Igual a quem tem filho e quer dar nome que valha em qualquer parte do mundo, tipo universal, máfia também é uma palavrinha (e de significado) praticamente igual nos idiomas mais conhecidos. Só muda o tipo de violência. Em alguns lugares tem acento; outros, maioria, não, só assentos porque os mafiosos também estão no poder, encastelados. Quanto ao significado e o que reúne há variações de máfia - variações que ultimamente têm posto as manguinhas de fora em várias áreas do nosso país

Antes eram apenas uma súcia, uma sociedade ou grupo de pessoas de má índole. Uma reunião de malfeitores, bandos que se uniam com interesses específicos, praticavam suas bandolagens e pronto. Podiam se desentender, brigar entre si, até se matarem, mas não tinham a organização suprema, a face criminosa, um líder máximo e inatingível, protegido por seguidores que barbarizavam por onde passavam.
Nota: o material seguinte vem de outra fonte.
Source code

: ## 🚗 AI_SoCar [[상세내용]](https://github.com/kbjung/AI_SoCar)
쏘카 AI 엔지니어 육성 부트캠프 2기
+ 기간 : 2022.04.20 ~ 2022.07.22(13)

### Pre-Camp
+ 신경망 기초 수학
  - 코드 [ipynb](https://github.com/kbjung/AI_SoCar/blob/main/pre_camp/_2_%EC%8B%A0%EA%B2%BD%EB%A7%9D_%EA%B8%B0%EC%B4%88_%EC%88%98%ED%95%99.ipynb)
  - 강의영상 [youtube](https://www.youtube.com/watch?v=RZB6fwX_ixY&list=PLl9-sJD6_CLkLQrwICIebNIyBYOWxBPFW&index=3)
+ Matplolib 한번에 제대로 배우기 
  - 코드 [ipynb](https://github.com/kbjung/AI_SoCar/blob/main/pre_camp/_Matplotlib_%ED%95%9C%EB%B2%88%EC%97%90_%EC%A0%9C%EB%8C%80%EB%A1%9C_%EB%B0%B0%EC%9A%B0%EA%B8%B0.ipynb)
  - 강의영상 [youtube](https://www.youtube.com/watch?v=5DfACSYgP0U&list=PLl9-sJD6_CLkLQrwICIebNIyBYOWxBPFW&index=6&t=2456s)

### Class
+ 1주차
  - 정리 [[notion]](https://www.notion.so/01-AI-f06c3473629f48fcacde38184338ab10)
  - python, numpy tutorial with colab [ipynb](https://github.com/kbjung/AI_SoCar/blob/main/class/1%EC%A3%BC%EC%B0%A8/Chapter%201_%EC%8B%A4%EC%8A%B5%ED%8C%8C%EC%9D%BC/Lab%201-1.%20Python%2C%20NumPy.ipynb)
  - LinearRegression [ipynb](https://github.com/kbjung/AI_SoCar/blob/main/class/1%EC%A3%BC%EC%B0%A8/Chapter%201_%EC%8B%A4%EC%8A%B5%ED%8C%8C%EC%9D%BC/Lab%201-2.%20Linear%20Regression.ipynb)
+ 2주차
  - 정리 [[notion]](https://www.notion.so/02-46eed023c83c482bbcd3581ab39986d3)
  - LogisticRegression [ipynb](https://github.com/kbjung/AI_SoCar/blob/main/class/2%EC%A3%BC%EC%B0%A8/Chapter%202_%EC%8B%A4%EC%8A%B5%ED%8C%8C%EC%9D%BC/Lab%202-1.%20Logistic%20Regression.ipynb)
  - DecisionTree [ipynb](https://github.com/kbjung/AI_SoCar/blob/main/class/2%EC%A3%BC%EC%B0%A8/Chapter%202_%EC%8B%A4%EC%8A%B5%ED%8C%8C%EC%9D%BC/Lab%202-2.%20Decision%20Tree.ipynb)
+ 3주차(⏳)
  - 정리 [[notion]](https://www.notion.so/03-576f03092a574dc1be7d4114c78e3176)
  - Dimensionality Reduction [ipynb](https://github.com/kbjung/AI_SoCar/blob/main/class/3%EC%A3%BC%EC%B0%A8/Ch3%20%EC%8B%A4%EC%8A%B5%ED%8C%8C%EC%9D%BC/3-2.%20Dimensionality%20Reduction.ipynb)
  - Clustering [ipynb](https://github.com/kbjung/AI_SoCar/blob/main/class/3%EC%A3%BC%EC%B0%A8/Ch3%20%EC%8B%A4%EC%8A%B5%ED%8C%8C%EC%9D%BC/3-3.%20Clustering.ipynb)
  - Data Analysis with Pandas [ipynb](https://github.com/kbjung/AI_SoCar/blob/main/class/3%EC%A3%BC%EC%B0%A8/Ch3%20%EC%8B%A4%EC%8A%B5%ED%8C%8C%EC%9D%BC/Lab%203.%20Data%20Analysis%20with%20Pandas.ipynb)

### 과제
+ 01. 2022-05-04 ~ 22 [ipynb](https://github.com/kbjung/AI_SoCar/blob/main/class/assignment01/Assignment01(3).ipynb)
Hoje, a palavra - e as atividades, de alguma forma - que se estabeleceu inicialmente na Itália, na Sicília, se espalhou, e se espalhou de tal forma que a palavra pode muito bem ser mais usada - não só para definir aqueles profissionais do crime, que controlavam vários setores da economia, da política, do meio social.

Pensar em máfia pura hoje é até romântico, porque a gente lembra muito do cinema, daquela glamourização toda, que incluía a sua temida variação japonesa, a Yakuza, daqueles orientais com os corpos todo tatuados, coloridos, com símbolos marcantes e definidores, igual a crachá de empresa, frios, maus.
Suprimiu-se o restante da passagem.